LOGAN With gasoline prices nearing $4 a gallon, the last thing commuters need is a longer drive.
But that's what thousands are going to get June 2 when the Utah Department of Transportation closes 11 miles of state Route 30.
As part of a $1 million project to add passing lanes, improve shoulders and build a park and ride lot, UDOT will close the road, also known as Valley View Highway, between the Mendon-Newton turnoff in Cache County and the Collinston-Deweyville turnoff in Box Elder County for eight weeks.
The mostly two-lane highway, which stretches from Logan west to I-15, carries an average of 6,500 automobiles a day, including Cache Valley commuters driving to ATK Launch Systems, Autoliv North America, Nucor Steel and other Box Elder County businesses.
Nucor estimates more than a third of the 375 employees at the company's Plymouth facility drive from Cache County. If they follow UDOT's recommendation and detour to U.S. Highway 89-91 through Wellsville Canyon to Brigham City, the drive will take about an hour each way instead of about a half hour, Nucor Controller Curtis Broadbent said.
"They are not going to pay the extra gas and time to go to Brigham," Broadbent said. "Our people don't like it. They would have preferred to keep the road open."
But a UDOT official said keeping the road open during construction would create bigger problems. Rick Nelson said the project would take nine or 10 months and UDOT would have to reduce traffic to one lane, which would cause long waits.

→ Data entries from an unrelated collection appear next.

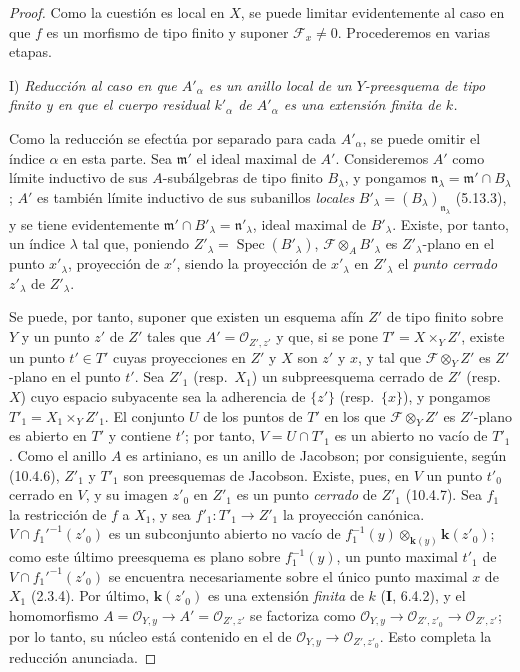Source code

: \begin{proof}
Como la cuestión es local en $X$, se puede limitar evidentemente al caso en que $f$ es
un morfismo de tipo finito y suponer $\mathcal F_x\neq0$. Procederemos en varias etapas.

\medskip
\noindent I) \emph{Reducción al caso en que $A'_\alpha$ es un anillo local de un $Y$-preesquema de tipo finito y en que el
cuerpo residual $k'_\alpha$ de $A'_\alpha$ es una extensión finita de $k$.}

\medskip
Como la reducción se efectúa por separado para cada $A'_\alpha$, se puede omitir el índice $\alpha$ en
esta parte. Sea $\mathfrak m'$ el ideal maximal de $A'$. Consideremos $A'$ como
límite inductivo de sus $A$-subálgebras de tipo finito $B_\lambda$, y pongamos $\mathfrak n_\lambda=\mathfrak m'\cap B_\lambda$; $A'$ es también
límite inductivo de sus subanillos \emph{locales} $B'_\lambda=(B_\lambda)_{\mathfrak n_\lambda}$ (5.13.3), y se tiene evidentemente
$\mathfrak m'\cap B'_\lambda=\mathfrak n'_\lambda$, ideal maximal de $B'_\lambda$. Existe, por tanto,  un índice $\lambda$ tal que, poniendo
$Z'_\lambda=\operatorname{Spec}(B'_\lambda)$, $\mathcal F\otimes_A B'_\lambda$ es $Z'_\lambda$-plano en el punto $x'_\lambda$, proyección de $x'$, siendo la proyección
de $x'_\lambda$ en $Z'_\lambda$ el \emph{punto cerrado} $z'_\lambda$ de $Z'_\lambda$.

Se puede, por tanto, suponer que existen un esquema afín $Z'$ de tipo finito sobre $Y$ y un
punto $z'$ de $Z'$ tales que $A'=\mathcal O_{Z',z'}$ y que, si se pone $T'=X\times_Y Z'$, existe un punto
$t'\in T'$ cuyas proyecciones en $Z'$ y $X$ son $z'$ y $x$, y tal que $\mathcal F\otimes_Y Z'$ es $Z'$-plano en el
punto $t'$. Sea $Z'_1$ (resp.\ $X_1$) un subpreesquema cerrado de $Z'$ (resp.\ $X$) cuyo espacio subyacente sea
la adherencia de $\{z'\}$ (resp.\ $\{x\}$), y pongamos $T'_1=X_1\times_Y Z'_1$. El conjunto $U$ de los
puntos de $T'$ en los que $\mathcal F\otimes_Y Z'$ es $Z'$-plano es abierto en $T'$  y contiene $t'$; por tanto,
$V=U\cap T'_1$ es un abierto no vacío de $T'_1$. Como el anillo $A$ es artiniano, es un anillo de Jacobson;
por consiguiente, según (10.4.6), $Z'_1$ y $T'_1$ son preesquemas de Jacobson. Existe, pues,
en $V$ un punto $t'_0$ cerrado en $V$, y su imagen $z'_0$ en $Z'_1$ es un punto \emph{cerrado} de $Z'_1$ (10.4.7).
Sea $f_1$ la restricción de $f$ a $X_1$, y sea $f'_1:T'_1\to Z'_1$ la proyección canónica.
$V\cap f_1'^{-1}(z'_0)$ es un subconjunto abierto no vacío de
$f_1^{-1}(y)\otimes_{\mathbf{k}(y)}\boldsymbol{k}(z'_0)$; como este último preesquema es plano sobre $f_1^{-1}(y)$, un punto maximal $t'_1$ de
$V\cap f_1'^{-1}(z'_0)$ se encuentra necesariamente sobre el único punto maximal $x$ de $X_1$ (2.3.4).
Por último, $\boldsymbol{k}(z'_0)$ es una extensión \emph{finita} de $k$ (\textbf I, 6.4.2), y el homomorfismo
$A=\mathcal O_{Y,y}\to A'=\mathcal O_{Z',z'}$ se factoriza como
$\mathcal O_{Y,y}\to\mathcal O_{Z',z'_0}\to\mathcal O_{Z',z'}$; por lo tanto, su núcleo está contenido en el de
$\mathcal O_{Y,y}\to\mathcal O_{Z',z'_0}$. Esto completa la reducción anunciada.


\end{proof}
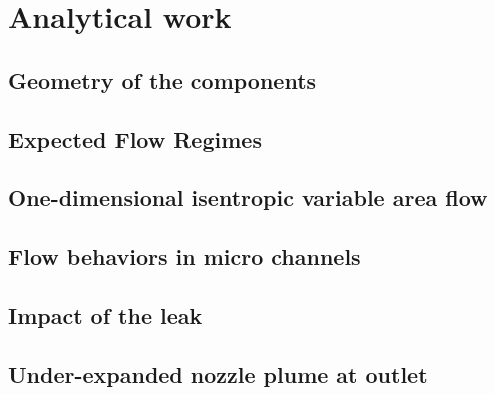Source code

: \section{Analytical work}


\subsection{Geometry of the components}\label{sec:geometry}


\subsection{Expected Flow Regimes}\label{sec:expected-flow-regimes}

\newpage

\subsection{One-dimensional isentropic variable area flow}\label{sec:one-dim-isentropic}

\newpage

\subsection{Flow behaviors in micro channels}\label{sec:micro-channels}

\newpage

\subsection{Impact of the leak}

\newpage

\subsection{Under-expanded nozzle plume at outlet}

\newpage
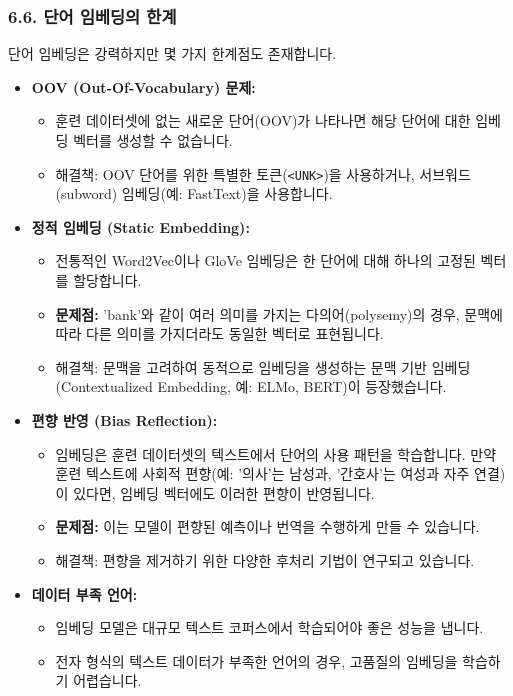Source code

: \documentclass[11pt,a4paper]{article}
\theoremstyle{definition}
\begin{document}
\subsubsection{6.6. 단어 임베딩의 한계}
단어 임베딩은 강력하지만 몇 가지 한계점도 존재합니다.

\begin{itemize}
    \item \textbf{OOV (Out-Of-Vocabulary) 문제:}
    \begin{itemize}
        \item 훈련 데이터셋에 없는 새로운 단어(OOV)가 나타나면 해당 단어에 대한 임베딩 벡터를 생성할 수 없습니다.
        \item 해결책: OOV 단어를 위한 특별한 토큰(\texttt{<UNK>})을 사용하거나, 서브워드(subword) 임베딩(예: FastText)을 사용합니다.
    \end{itemize}
    \item \textbf{정적 임베딩 (Static Embedding):}
    \begin{itemize}
        \item 전통적인 Word2Vec이나 GloVe 임베딩은 한 단어에 대해 하나의 고정된 벡터를 할당합니다.
        \item \textbf{문제점:} 'bank'와 같이 여러 의미를 가지는 다의어(polysemy)의 경우, 문맥에 따라 다른 의미를 가지더라도 동일한 벡터로 표현됩니다.
        \item 해결책: 문맥을 고려하여 동적으로 임베딩을 생성하는 문맥 기반 임베딩(Contextualized Embedding, 예: ELMo, BERT)이 등장했습니다.
    \end{itemize}
    \item \textbf{편향 반영 (Bias Reflection):}
    \begin{itemize}
        \item 임베딩은 훈련 데이터셋의 텍스트에서 단어의 사용 패턴을 학습합니다. 만약 훈련 텍스트에 사회적 편향(예: '의사'는 남성과, '간호사'는 여성과 자주 연결)이 있다면, 임베딩 벡터에도 이러한 편향이 반영됩니다.
        \item \textbf{문제점:} 이는 모델이 편향된 예측이나 번역을 수행하게 만들 수 있습니다.
        \item 해결책: 편향을 제거하기 위한 다양한 후처리 기법이 연구되고 있습니다.
    \end{itemize}
    \item \textbf{데이터 부족 언어:}
    \begin{itemize}
        \item 임베딩 모델은 대규모 텍스트 코퍼스에서 학습되어야 좋은 성능을 냅니다.
        \item 전자 형식의 텍스트 데이터가 부족한 언어의 경우, 고품질의 임베딩을 학습하기 어렵습니다.
    \end{itemize}
\end{itemize}
\end{document}
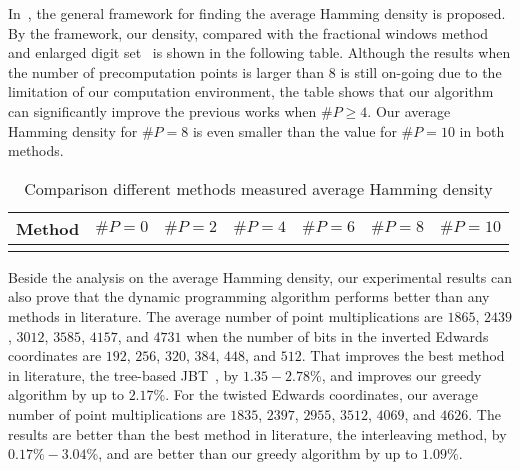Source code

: In~\cite{analysisMethod}, the general framework for finding the average Hamming density is proposed. By the framework, our density, compared with the fractional windows method~\cite{fractional} and enlarged digit set~\cite{enlarged4} is shown in the following table. Although the results when the number of precomputation points is larger than $8$ is still on-going due to the limitation of our computation environment, the table shows that our algorithm can significantly improve the previous works when $\#P \geq 4$. Our average Hamming density for $\#P = 8$ is even smaller than the value for $\#P = 10$ in both methods.

\begin{table}[h]
\centering
\begin{tabular}{|L{0.2\textwidth}|*6{C{0.12\textwidth}|} }
\toprule
Method
	&$\#P = 0$
		&$\#P = 2$
			&$\#P = 4$
				&$\#P = 6$
					&$\#P = 8$
						&$\#P = 10$\\
\midrule

\bottomrule
{}
\end{tabular}
\caption{Comparison different methods measured average Hamming density}
\label{cmpied}
\end{table}

Beside the analysis on the average Hamming density, our experimental results can also prove that the dynamic programming algorithm performs better than any methods in literature. The average number of point multiplications are $1865$, $2439$, $3012$, $3585$, $4157$, and $4731$ when the number of bits in the inverted Edwards coordinates are $192$, $256$, $320$, $384$, $448$, and $512$. That improves the best method in literature, the tree-based JBT~\cite{DKS09}, by $1.35 - 2.78\%$, and improves our greedy algorithm by up to $2.17\%$. For the twisted Edwards coordinates, our average number of point multiplications are $1835$, $2397$, $2955$, $3512$, $4069$, and $4626$. The results are better than the best method in literature, the interleaving method, by $0.17\% - 3.04\%$, and are better than our greedy algorithm by up to $1.09\%$.
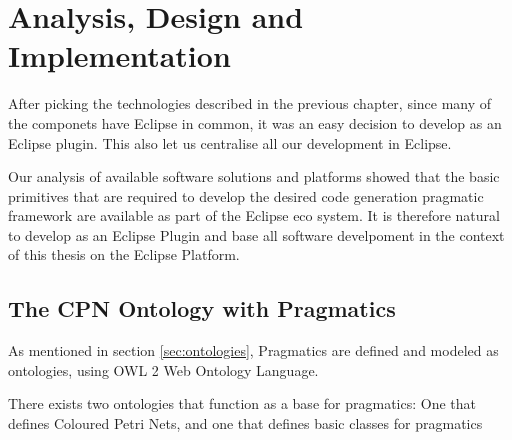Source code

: \chapter{Analysis, Design and Implementation}
\label{chap:analysis}


After picking the technologies described in the previous chapter, since many of
the componets have Eclipse in common, it was an easy decision to develop
\thename{} as an Eclipse plugin. This also let us centralise all our development
in Eclipse.

Our analysis of available software solutions and platforms showed that the basic
primitives that are required to develop the desired code generation pragmatic
framework are available as part of the Eclipse eco system. It is therefore
natural to develop \thename{} as an Eclipse Plugin and base all software
develpoment in the context of this thesis on the Eclipse Platform.


\section{The CPN Ontology with Pragmatics}
As mentioned in section \ref{sec:ontologies}, Pragmatics are defined and modeled
as ontologies, using OWL 2 Web Ontology Language.  

There exists two ontologies that function as a base for pragmatics: One that
defines Coloured Petri Nets, and one that defines basic classes for pragmatics

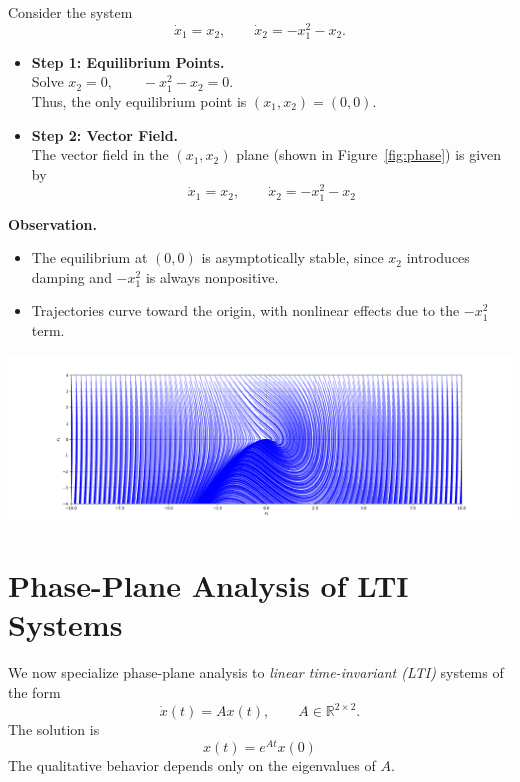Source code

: \begin{example}
Consider the system
\begin{equation}
    \dot{x}_1 = x_2, \qquad 
    \dot{x}_2 = -x_1^2 - x_2.
\end{equation}

\begin{itemize}
\item \textbf{Step 1: Equilibrium Points.}  
\\Solve
$
x_2 = 0, \qquad -x_1^2 - x_2 = 0.
$
\\Thus, the only equilibrium point is
$
\boxed{(x_1, x_2) = (0,0)}.
$
\medskip
\item \textbf{Step 2: Vector Field.}  
\\The vector field in the $(x_1,x_2)$ plane (shown in Figure~\ref{fig:phase}) is given by
\begin{equation}
\boxed{\dot{x}_1 = x_2, \qquad 
\dot{x}_2 = -x_1^2 - x_2}
\end{equation}
\end{itemize}

\textbf{Observation.}  
\begin{itemize}
    \item The equilibrium at $(0,0)$ is asymptotically stable, since $x_2$ introduces damping and $-x_1^2$ is always nonpositive.  
    \item Trajectories curve toward the origin, with nonlinear effects due to the $-x_1^2$ term.
\end{itemize}
\centering
\includegraphics[width=\linewidth]{Images/nonlinear/introduction/phase.png}
\label{fig:phase}
\end{example}


\section{Phase-Plane Analysis of LTI Systems}

We now specialize phase-plane analysis to \emph{linear time-invariant (LTI)} systems of the form
\begin{equation}
    \dot{x}(t) = A x(t), \qquad A \in \mathbb{R}^{2\times 2}.
\end{equation}
The solution is
\begin{equation}
    \boxed{x(t) = e^{At} x(0)}
\end{equation}
The qualitative behavior depends only on the eigenvalues of $A$.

"If we shut it down for 45 to 90 minutes that pretty much shuts the road down itself," Nelson said.
Many Nucor employees are considering taking one of three partially paved roads instead, Broadbent said. Although Short Divide, Long Divide and Dairy roads have gravel sections, Broadbent said most cars can use them.
"They're passable," he said, "but you may get a popped windshield."
Most commuters won't be as inconvenienced as Nucor workers, however. ATK Launch Systems, formerly known as Thiokol, is in Promontory, which is closer to Brigham City. Of the 3,500 workers at the rocket factory, about 600 live in Cache County, spokeswoman Trina Patterson said.
She said some of them already drive through Wellsville Canyon, depending on where they live.